Your answer should reproduce the full set of records exactly as given.
START Records supplied
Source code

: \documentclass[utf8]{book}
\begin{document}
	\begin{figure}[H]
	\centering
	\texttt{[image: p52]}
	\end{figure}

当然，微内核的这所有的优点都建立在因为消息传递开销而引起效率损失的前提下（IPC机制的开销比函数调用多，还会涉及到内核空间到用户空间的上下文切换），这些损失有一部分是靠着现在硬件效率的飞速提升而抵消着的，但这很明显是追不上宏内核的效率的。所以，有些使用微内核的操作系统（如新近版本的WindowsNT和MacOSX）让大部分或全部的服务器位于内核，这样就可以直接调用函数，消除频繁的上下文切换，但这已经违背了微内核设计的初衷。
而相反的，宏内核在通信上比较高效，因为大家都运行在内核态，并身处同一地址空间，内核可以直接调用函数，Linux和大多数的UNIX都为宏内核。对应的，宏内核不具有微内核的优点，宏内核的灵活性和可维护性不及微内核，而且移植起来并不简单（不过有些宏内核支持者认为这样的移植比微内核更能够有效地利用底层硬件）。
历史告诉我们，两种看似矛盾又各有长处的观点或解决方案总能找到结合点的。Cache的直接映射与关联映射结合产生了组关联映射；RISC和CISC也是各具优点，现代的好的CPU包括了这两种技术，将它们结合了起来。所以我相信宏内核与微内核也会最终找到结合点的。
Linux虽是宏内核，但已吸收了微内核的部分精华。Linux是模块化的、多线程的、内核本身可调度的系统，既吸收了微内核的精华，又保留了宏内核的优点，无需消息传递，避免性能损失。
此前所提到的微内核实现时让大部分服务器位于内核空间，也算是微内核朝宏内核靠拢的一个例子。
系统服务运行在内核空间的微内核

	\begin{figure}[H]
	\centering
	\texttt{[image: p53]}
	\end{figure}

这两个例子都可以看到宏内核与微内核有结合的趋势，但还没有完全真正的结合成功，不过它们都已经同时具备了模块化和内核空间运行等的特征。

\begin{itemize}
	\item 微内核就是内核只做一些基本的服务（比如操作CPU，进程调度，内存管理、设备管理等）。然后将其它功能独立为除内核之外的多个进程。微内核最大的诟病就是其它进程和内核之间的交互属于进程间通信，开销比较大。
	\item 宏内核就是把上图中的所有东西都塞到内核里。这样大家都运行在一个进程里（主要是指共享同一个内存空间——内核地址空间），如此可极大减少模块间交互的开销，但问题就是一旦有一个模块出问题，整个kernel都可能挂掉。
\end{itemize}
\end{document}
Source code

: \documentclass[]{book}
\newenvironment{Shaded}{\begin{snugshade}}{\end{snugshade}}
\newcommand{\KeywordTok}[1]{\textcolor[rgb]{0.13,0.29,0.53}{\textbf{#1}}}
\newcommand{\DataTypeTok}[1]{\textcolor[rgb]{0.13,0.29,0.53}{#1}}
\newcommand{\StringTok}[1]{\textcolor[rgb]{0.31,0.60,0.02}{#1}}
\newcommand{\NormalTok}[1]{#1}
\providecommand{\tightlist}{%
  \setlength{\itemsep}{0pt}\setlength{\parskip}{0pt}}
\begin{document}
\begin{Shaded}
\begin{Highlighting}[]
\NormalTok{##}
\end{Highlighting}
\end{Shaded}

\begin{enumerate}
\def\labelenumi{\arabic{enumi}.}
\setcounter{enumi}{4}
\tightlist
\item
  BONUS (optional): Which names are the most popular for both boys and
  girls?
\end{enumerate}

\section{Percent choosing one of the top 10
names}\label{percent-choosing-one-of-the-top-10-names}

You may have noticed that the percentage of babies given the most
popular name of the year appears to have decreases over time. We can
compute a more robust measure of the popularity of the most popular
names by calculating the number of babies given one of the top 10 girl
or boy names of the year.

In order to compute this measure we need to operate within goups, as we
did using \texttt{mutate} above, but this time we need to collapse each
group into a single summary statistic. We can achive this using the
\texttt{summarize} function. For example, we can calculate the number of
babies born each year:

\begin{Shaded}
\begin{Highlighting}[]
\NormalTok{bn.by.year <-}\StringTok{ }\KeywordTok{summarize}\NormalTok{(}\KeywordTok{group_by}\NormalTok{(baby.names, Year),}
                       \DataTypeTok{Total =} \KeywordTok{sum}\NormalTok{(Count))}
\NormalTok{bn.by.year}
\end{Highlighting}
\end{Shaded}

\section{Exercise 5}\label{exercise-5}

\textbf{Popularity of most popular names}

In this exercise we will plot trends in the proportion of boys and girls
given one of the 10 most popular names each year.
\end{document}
END Records supplied
Expected answer:
Source code

: \documentclass[utf8]{book}
\begin{document}
	\begin{figure}[H]
	\centering
	\texttt{[image: p52]}
	\end{figure}

当然，微内核的这所有的优点都建立在因为消息传递开销而引起效率损失的前提下（IPC机制的开销比函数调用多，还会涉及到内核空间到用户空间的上下文切换），这些损失有一部分是靠着现在硬件效率的飞速提升而抵消着的，但这很明显是追不上宏内核的效率的。所以，有些使用微内核的操作系统（如新近版本的WindowsNT和MacOSX）让大部分或全部的服务器位于内核，这样就可以直接调用函数，消除频繁的上下文切换，但这已经违背了微内核设计的初衷。
而相反的，宏内核在通信上比较高效，因为大家都运行在内核态，并身处同一地址空间，内核可以直接调用函数，Linux和大多数的UNIX都为宏内核。对应的，宏内核不具有微内核的优点，宏内核的灵活性和可维护性不及微内核，而且移植起来并不简单（不过有些宏内核支持者认为这样的移植比微内核更能够有效地利用底层硬件）。
历史告诉我们，两种看似矛盾又各有长处的观点或解决方案总能找到结合点的。Cache的直接映射与关联映射结合产生了组关联映射；RISC和CISC也是各具优点，现代的好的CPU包括了这两种技术，将它们结合了起来。所以我相信宏内核与微内核也会最终找到结合点的。
Linux虽是宏内核，但已吸收了微内核的部分精华。Linux是模块化的、多线程的、内核本身可调度的系统，既吸收了微内核的精华，又保留了宏内核的优点，无需消息传递，避免性能损失。
此前所提到的微内核实现时让大部分服务器位于内核空间，也算是微内核朝宏内核靠拢的一个例子。
系统服务运行在内核空间的微内核

	\begin{figure}[H]
	\centering
	\texttt{[image: p53]}
	\end{figure}

这两个例子都可以看到宏内核与微内核有结合的趋势，但还没有完全真正的结合成功，不过它们都已经同时具备了模块化和内核空间运行等的特征。

\begin{itemize}
	\item 微内核就是内核只做一些基本的服务（比如操作CPU，进程调度，内存管理、设备管理等）。然后将其它功能独立为除内核之外的多个进程。微内核最大的诟病就是其它进程和内核之间的交互属于进程间通信，开销比较大。
	\item 宏内核就是把上图中的所有东西都塞到内核里。这样大家都运行在一个进程里（主要是指共享同一个内存空间——内核地址空间），如此可极大减少模块间交互的开销，但问题就是一旦有一个模块出问题，整个kernel都可能挂掉。
\end{itemize}
\end{document}
Source code

: \documentclass[]{book}
\newenvironment{Shaded}{\begin{snugshade}}{\end{snugshade}}
\newcommand{\KeywordTok}[1]{\textcolor[rgb]{0.13,0.29,0.53}{\textbf{#1}}}
\newcommand{\DataTypeTok}[1]{\textcolor[rgb]{0.13,0.29,0.53}{#1}}
\newcommand{\StringTok}[1]{\textcolor[rgb]{0.31,0.60,0.02}{#1}}
\newcommand{\NormalTok}[1]{#1}
\providecommand{\tightlist}{%
  \setlength{\itemsep}{0pt}\setlength{\parskip}{0pt}}
\begin{document}
\begin{Shaded}
\begin{Highlighting}[]
\NormalTok{##}
\end{Highlighting}
\end{Shaded}

\begin{enumerate}
\def\labelenumi{\arabic{enumi}.}
\setcounter{enumi}{4}
\tightlist
\item
  BONUS (optional): Which names are the most popular for both boys and
  girls?
\end{enumerate}

\section{Percent choosing one of the top 10
names}\label{percent-choosing-one-of-the-top-10-names}

You may have noticed that the percentage of babies given the most
popular name of the year appears to have decreases over time. We can
compute a more robust measure of the popularity of the most popular
names by calculating the number of babies given one of the top 10 girl
or boy names of the year.

In order to compute this measure we need to operate within goups, as we
did using \texttt{mutate} above, but this time we need to collapse each
group into a single summary statistic. We can achive this using the
\texttt{summarize} function. For example, we can calculate the number of
babies born each year:

\begin{Shaded}
\begin{Highlighting}[]
\NormalTok{bn.by.year <-}\StringTok{ }\KeywordTok{summarize}\NormalTok{(}\KeywordTok{group_by}\NormalTok{(baby.names, Year),}
                       \DataTypeTok{Total =} \KeywordTok{sum}\NormalTok{(Count))}
\NormalTok{bn.by.year}
\end{Highlighting}
\end{Shaded}

\section{Exercise 5}\label{exercise-5}

\textbf{Popularity of most popular names}

In this exercise we will plot trends in the proportion of boys and girls
given one of the 10 most popular names each year.
\end{document}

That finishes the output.